While this problem may be true of certain poor actors in some fields of science, I would argue that it's far more the exception than the rule.

My experience (in genomics / evolutionary genetics) was overwhelmingly positive, with huge amounts of collaboration all around. Scientists did try to publish at the highest-impact journal because they care about their career prospects, and there were often competitive labs racing to the finish line with a breakthrough publication.

But I never saw researchers withhold important details in order to accelerate their own publication or to hamper the efforts of others. By and large, I saw huge teams collaborating on large projects with a deep sense of purpose to move the field forward and improve understanding.

In fact research funding in genomics became so collaborative — with increasing portions of the research budget being put towards huge consortium-based projects — that smaller labs began criticizing funding agencies because their smaller projects weren't being funded. These projects are typically more competitive and higher risk, yielding potentially high-impact articles with a far smaller number of authors.

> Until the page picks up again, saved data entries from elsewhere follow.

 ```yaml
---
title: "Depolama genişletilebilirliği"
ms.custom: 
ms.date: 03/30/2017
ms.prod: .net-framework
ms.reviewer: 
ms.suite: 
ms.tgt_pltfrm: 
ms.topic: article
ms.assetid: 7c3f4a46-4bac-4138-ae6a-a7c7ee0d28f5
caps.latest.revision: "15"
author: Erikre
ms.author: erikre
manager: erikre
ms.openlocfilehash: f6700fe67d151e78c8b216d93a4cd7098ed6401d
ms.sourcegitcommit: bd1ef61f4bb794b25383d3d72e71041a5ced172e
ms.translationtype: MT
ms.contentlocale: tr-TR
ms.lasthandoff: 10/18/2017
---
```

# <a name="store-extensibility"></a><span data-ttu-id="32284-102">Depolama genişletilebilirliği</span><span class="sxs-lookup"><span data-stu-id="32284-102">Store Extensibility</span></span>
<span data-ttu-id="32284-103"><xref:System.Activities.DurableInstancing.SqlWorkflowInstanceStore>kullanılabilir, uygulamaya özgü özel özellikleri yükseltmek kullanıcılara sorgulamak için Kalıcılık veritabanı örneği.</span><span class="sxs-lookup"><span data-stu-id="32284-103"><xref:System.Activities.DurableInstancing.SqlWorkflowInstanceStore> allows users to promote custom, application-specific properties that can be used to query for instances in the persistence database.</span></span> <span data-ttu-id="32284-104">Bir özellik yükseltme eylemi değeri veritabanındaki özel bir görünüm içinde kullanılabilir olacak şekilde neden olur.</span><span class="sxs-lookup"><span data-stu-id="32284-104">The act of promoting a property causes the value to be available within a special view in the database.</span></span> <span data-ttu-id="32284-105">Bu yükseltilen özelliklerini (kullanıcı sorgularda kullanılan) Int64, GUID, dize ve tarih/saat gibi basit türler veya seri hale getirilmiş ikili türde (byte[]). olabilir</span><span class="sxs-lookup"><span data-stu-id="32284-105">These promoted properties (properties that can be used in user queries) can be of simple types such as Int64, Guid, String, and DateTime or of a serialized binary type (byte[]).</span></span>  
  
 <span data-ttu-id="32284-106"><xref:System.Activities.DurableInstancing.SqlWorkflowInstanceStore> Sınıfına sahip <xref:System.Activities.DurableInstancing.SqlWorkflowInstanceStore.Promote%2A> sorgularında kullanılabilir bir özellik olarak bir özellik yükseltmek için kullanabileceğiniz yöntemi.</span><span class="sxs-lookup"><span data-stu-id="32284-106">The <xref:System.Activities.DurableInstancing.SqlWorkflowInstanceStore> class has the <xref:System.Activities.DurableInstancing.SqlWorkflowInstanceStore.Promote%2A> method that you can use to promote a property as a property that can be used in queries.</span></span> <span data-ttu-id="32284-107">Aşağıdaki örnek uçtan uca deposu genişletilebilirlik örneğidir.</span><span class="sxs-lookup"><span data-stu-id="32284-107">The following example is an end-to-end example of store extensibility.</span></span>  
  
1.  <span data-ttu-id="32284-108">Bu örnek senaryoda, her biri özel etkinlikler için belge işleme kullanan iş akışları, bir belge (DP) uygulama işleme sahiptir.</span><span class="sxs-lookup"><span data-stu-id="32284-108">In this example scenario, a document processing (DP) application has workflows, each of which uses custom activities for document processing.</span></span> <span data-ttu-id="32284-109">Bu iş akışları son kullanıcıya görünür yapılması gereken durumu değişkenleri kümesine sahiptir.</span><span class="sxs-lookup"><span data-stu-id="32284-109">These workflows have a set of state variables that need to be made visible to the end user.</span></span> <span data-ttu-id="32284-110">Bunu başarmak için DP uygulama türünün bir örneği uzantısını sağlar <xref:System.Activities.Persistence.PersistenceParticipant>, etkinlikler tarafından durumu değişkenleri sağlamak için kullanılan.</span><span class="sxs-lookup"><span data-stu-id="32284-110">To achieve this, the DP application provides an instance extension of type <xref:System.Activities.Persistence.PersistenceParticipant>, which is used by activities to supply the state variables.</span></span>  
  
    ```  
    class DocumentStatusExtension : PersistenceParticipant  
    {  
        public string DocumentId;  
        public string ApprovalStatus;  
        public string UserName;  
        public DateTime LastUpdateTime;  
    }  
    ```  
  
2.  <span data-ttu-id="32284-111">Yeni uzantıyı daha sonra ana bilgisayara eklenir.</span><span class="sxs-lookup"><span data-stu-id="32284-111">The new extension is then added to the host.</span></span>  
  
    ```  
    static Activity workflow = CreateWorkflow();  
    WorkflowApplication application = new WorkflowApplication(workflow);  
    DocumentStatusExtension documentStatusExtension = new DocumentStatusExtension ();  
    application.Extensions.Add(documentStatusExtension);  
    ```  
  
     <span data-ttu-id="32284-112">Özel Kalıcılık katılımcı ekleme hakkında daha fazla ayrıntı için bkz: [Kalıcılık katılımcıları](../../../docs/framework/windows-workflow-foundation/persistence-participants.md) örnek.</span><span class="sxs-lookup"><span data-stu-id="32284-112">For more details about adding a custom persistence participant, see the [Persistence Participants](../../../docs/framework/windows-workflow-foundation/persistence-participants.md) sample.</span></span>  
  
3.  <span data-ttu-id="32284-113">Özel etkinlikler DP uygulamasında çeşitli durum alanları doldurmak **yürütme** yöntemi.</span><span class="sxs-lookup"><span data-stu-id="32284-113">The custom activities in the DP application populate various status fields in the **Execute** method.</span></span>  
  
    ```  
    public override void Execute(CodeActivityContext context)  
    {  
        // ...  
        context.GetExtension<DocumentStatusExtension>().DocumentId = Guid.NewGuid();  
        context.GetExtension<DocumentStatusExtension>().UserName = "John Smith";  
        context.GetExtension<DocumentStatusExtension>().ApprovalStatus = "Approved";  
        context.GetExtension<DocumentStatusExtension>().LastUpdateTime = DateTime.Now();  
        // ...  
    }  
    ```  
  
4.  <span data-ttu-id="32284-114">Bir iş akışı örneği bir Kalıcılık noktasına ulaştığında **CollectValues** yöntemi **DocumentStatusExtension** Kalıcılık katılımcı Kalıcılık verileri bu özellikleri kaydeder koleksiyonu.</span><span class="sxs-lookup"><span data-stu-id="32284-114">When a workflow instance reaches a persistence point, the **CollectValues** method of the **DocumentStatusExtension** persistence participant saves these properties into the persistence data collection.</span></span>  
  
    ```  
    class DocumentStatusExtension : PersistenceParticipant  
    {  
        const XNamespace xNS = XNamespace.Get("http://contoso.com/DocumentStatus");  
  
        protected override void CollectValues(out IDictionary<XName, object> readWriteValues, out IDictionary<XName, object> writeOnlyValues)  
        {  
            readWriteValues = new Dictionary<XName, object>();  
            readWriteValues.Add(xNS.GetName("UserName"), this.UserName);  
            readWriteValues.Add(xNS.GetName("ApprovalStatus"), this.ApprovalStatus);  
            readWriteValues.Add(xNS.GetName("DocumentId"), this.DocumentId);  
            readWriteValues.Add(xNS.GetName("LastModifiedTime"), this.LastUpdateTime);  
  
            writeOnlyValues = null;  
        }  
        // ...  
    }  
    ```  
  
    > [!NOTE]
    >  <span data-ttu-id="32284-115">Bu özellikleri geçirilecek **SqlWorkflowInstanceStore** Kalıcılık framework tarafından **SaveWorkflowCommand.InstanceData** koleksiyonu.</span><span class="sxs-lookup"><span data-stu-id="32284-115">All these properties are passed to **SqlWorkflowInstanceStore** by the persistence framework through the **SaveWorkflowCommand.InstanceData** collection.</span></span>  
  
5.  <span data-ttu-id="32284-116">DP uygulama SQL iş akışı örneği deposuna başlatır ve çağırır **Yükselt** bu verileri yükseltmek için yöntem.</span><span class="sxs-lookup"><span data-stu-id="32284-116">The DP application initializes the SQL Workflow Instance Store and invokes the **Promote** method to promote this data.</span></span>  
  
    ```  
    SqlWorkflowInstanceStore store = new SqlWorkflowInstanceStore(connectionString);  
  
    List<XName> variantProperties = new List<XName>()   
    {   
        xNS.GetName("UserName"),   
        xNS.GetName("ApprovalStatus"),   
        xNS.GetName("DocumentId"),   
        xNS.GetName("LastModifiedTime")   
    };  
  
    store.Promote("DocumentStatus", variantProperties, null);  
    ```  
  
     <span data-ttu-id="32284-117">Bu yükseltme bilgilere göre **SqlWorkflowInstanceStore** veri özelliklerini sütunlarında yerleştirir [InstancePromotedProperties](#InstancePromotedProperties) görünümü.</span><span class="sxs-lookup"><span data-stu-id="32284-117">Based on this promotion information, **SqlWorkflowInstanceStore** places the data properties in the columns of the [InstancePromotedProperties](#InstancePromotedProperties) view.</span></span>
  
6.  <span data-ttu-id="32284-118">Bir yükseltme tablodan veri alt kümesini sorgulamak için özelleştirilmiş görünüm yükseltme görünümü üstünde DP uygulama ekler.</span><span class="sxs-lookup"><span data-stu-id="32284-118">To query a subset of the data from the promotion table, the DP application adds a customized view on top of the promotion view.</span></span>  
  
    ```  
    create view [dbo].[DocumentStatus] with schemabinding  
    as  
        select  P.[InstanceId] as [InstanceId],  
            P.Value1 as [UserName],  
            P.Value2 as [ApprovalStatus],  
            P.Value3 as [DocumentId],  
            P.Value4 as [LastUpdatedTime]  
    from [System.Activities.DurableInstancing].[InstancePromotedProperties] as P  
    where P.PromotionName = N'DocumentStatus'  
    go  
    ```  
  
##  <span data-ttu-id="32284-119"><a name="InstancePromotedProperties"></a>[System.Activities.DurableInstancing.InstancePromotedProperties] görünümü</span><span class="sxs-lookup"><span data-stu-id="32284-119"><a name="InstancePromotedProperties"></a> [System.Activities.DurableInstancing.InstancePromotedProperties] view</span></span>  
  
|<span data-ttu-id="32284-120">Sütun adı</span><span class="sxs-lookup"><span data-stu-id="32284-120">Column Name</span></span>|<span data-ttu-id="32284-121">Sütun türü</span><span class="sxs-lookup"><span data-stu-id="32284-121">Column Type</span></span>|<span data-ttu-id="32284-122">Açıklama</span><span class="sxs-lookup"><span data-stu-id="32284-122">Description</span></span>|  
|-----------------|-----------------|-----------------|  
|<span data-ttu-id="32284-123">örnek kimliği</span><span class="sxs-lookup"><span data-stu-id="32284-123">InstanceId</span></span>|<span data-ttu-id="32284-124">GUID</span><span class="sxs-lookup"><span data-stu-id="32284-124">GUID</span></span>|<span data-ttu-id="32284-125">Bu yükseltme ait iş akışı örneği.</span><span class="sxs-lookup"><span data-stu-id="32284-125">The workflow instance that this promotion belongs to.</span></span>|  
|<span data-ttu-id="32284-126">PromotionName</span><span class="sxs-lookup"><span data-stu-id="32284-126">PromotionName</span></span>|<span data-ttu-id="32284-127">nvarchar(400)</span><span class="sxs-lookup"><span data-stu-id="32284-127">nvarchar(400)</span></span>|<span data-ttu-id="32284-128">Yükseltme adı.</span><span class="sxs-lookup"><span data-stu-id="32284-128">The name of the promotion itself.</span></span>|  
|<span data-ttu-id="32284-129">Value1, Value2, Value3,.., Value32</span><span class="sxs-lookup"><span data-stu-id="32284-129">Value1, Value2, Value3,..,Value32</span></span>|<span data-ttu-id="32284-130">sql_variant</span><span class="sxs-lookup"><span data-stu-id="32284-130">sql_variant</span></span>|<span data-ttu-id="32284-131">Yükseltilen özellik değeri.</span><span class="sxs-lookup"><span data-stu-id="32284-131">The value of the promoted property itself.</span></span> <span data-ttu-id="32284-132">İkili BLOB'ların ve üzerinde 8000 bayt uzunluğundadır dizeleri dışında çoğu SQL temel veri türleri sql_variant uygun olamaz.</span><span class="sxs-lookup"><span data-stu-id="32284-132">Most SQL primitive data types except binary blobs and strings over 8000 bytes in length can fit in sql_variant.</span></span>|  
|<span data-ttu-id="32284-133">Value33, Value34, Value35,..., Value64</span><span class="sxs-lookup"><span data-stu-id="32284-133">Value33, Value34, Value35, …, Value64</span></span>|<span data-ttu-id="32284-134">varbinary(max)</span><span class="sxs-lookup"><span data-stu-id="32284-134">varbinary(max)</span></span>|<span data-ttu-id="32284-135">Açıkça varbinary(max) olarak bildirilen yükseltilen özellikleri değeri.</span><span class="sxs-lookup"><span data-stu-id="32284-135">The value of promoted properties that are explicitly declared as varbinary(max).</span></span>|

What's the answer in the end? As with many things, it's balance. Cooperation is great, but to a fault. Sometimes having small labs working in relative isolation, even competing against other small labs, can yield great innovation and progress. Other times you need a huge collaborative effort to do something big, expensive and important for the future of the field.


I think ego and the patent system take a big part of it. Imagine a country funding research related to cancer. The best outcome will be to cure it. It doesn't matter if you share some of your research and scientists from another country or group solve "the last mile".

The issue in this scenario is how the patent system currently works. Instead of giving the ownership to the scientists who make the breakthrough, the discovery must be shared between the different research groups.


Not sure how important is the role of a patent system here. In theoretical physics and astronomy, despite having no need for patenting, the problem still persists. I would say that the standard university publish-or-perish model seems to be the main obstacle in the road to open research.


Do you remember the name of the third astronaut aboard the Apollo 11, aside from Neil Amstrong and Buzz Aldrin? If no, then you can imagine why for somebody may matter who solves "the last mile". Not saying it's not a problem, just that oversimplifying is probably not the best approach.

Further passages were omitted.